== Goal of the exercise ==
This exercise asks for the entries below to be printed exactly.

== Stored data ==

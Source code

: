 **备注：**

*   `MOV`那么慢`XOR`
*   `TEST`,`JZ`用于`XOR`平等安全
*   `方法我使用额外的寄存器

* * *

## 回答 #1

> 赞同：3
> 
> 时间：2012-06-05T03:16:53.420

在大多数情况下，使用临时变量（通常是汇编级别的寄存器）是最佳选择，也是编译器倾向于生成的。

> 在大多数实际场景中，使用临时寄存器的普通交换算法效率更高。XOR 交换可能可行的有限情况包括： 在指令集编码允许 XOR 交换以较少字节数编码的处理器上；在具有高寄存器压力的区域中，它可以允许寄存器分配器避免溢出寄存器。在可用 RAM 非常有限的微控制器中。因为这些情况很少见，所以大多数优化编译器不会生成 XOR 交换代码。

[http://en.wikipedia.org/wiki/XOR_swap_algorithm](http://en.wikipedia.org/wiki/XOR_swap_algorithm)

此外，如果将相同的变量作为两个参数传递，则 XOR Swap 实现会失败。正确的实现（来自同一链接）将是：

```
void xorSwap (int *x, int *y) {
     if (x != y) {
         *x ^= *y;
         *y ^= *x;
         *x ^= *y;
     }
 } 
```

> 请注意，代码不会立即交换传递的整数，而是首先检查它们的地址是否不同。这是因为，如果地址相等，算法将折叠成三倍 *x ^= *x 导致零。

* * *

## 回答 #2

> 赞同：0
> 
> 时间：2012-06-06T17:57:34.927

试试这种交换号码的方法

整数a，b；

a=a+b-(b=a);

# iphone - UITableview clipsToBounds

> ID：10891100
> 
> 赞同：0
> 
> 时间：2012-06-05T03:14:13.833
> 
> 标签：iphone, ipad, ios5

== Task output ==
Source code

: **备注：**

*   `MOV`那么慢`XOR`
*   `TEST`,`JZ`用于`XOR`平等安全
*   `方法我使用额外的寄存器

* * *

## 回答 #1

> 赞同：3
> 
> 时间：2012-06-05T03:16:53.420

在大多数情况下，使用临时变量（通常是汇编级别的寄存器）是最佳选择，也是编译器倾向于生成的。

> 在大多数实际场景中，使用临时寄存器的普通交换算法效率更高。XOR 交换可能可行的有限情况包括： 在指令集编码允许 XOR 交换以较少字节数编码的处理器上；在具有高寄存器压力的区域中，它可以允许寄存器分配器避免溢出寄存器。在可用 RAM 非常有限的微控制器中。因为这些情况很少见，所以大多数优化编译器不会生成 XOR 交换代码。

[http://en.wikipedia.org/wiki/XOR_swap_algorithm](http://en.wikipedia.org/wiki/XOR_swap_algorithm)

此外，如果将相同的变量作为两个参数传递，则 XOR Swap 实现会失败。正确的实现（来自同一链接）将是：

```
void xorSwap (int *x, int *y) {
     if (x != y) {
         *x ^= *y;
         *y ^= *x;
         *x ^= *y;
     }
 } 
```

> 请注意，代码不会立即交换传递的整数，而是首先检查它们的地址是否不同。这是因为，如果地址相等，算法将折叠成三倍 *x ^= *x 导致零。

* * *

## 回答 #2

> 赞同：0
> 
> 时间：2012-06-06T17:57:34.927

试试这种交换号码的方法

整数a，b；

a=a+b-(b=a);

# iphone - UITableview clipsToBounds

> ID：10891100
> 
> 赞同：0
> 
> 时间：2012-06-05T03:14:13.833
> 
> 标签：iphone, ipad, ios5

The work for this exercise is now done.